WHAT YOU HAVE TO DO
Among the entries that follow, the required portion opens with the line containing "the mean difference;" and closes with the line containing "of one another;". Give that portion again exactly, and nothing else.

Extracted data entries
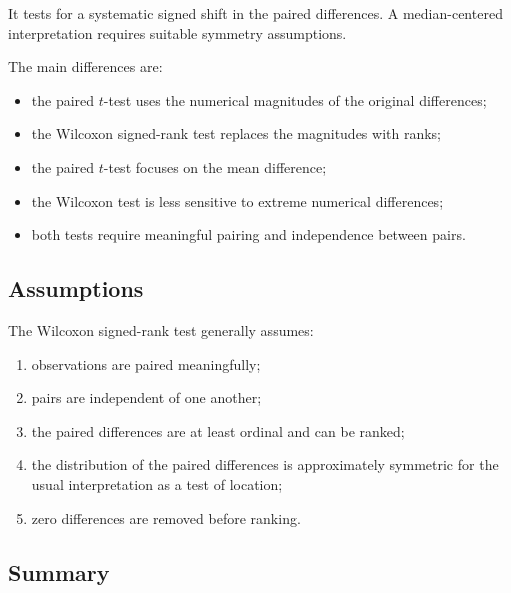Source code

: \documentclass[11pt]{article}
\begin{document}
It tests for a systematic signed shift in the paired differences. A
median-centered interpretation requires suitable symmetry assumptions.

The main differences are:

\begin{itemize}[noitemsep]
    \item the paired \(t\)-test uses the numerical magnitudes of the
    original differences;

    \item the Wilcoxon signed-rank test replaces the magnitudes with
    ranks;

    \item the paired \(t\)-test focuses on the mean difference;

    \item the Wilcoxon test is less sensitive to extreme numerical
    differences;

    \item both tests require meaningful pairing and independence between
    pairs.
\end{itemize}

\subsection{Assumptions}

The Wilcoxon signed-rank test generally assumes:

\begin{enumerate}[noitemsep]
    \item observations are paired meaningfully;

    \item pairs are independent of one another;

    \item the paired differences are at least ordinal and can be ranked;

    \item the distribution of the paired differences is approximately
    symmetric for the usual interpretation as a test of location;

    \item zero differences are removed before ranking.
\end{enumerate}

\subsection{Summary}
\end{document}
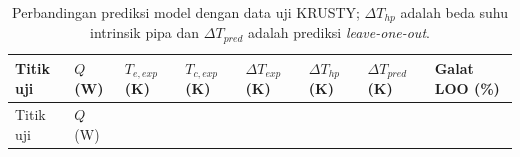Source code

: \documentclass[
  indonesian,
  12pt,
  a4paper,
]{report}
\begin{document}
\begin{longtable}[]{@{}
  >{\centering\arraybackslash}p{}
  >{\centering\arraybackslash}p{}
  >{\centering\arraybackslash}p{}
  >{\centering\arraybackslash}p{}
  >{\centering\arraybackslash}p{}
  >{\centering\arraybackslash}p{}
  >{\centering\arraybackslash}p{}
  >{\centering\arraybackslash}p{}@{}}
\caption{Perbandingan prediksi model dengan data uji KRUSTY;
\(\Delta T_{hp}\) adalah beda suhu intrinsik pipa dan
\(\Delta T_{pred}\) adalah prediksi
\emph{leave-one-out}.}\label{tbl-krusty}\tabularnewline
\toprule\noalign{}
\begin{minipage}[b]{\linewidth}\centering
Titik uji
\end{minipage} & \begin{minipage}[b]{\linewidth}\centering
\(Q\) (W)
\end{minipage} & \begin{minipage}[b]{\linewidth}\centering
\(T_{e,exp}\) (K)
\end{minipage} & \begin{minipage}[b]{\linewidth}\centering
\(T_{c,exp}\) (K)
\end{minipage} & \begin{minipage}[b]{\linewidth}\centering
\(\Delta T_{exp}\) (K)
\end{minipage} & \begin{minipage}[b]{\linewidth}\centering
\(\Delta T_{hp}\) (K)
\end{minipage} & \begin{minipage}[b]{\linewidth}\centering
\(\Delta T_{pred}\) (K)
\end{minipage} & \begin{minipage}[b]{\linewidth}\centering
Galat LOO (\%)
\end{minipage} \\
\midrule\noalign{}
\endfirsthead
\toprule\noalign{}
\begin{minipage}[b]{\linewidth}\centering
Titik uji
\end{minipage} & \begin{minipage}[b]{\linewidth}\centering
\(Q\) (W)
\end{minipage} & \begin{minipage}[b]{\linewidth}\centering

\end{minipage}
\end{longtable}
\end{document}
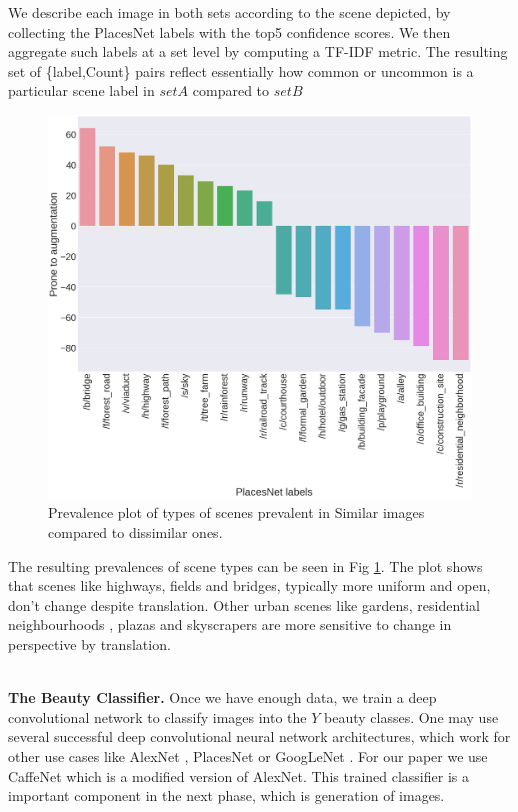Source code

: We describe each image in both sets according to the scene depicted, by collecting the PlacesNet \cite{zhou2014learning} labels with the top5 confidence scores. We then aggregate such labels at a set level by computing a TF-IDF metric. The resulting set of \{label,Count\} pairs reflect essentially how common or uncommon is a particular scene label in $setA$ compared to $setB$ 

\begin{figure}[ht]
	\centering
	\includegraphics[width=\columnwidth]{Plot/SimilarityPlacesPrevalence.png}
	\caption{Prevalence plot of types of scenes prevalent in Similar images compared to dissimilar ones.}
	\label{fig:augmentationSimilarity}
\end{figure}

The resulting prevalences of scene types can be seen in Fig \ref{fig:augmentationSimilarity}. The plot shows that scenes like highways, fields and bridges, typically more uniform and open, 
don't change despite translation. Other urban scenes like gardens, residential neighbourhoods , plazas and skyscrapers  are more sensitive to change in perspective by translation. 


\mbox{} \\
\noindent
\textbf{The Beauty Classifier.}
Once we have enough data, we train a deep convolutional network %
to classify images into the $Y$ beauty classes. One may use several successful deep convolutional neural network architectures, which work for other use cases like AlexNet \cite{krizhevsky2012imagenet} , PlacesNet \cite{zhou2014learning} or GoogLeNet \cite{szegedy2015going}.  For our paper we use CaffeNet which is a modified version of AlexNet. This trained classifier is a important component in the next phase, which is generation of images.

ANSWER BELOW
    \item the paired \(t\)-test focuses on the mean difference;

    \item the Wilcoxon test is less sensitive to extreme numerical
    differences;

    \item both tests require meaningful pairing and independence between
    pairs.
\end{itemize}

\subsection{Assumptions}

The Wilcoxon signed-rank test generally assumes:

\begin{enumerate}[noitemsep]
    \item observations are paired meaningfully;

    \item pairs are independent of one another;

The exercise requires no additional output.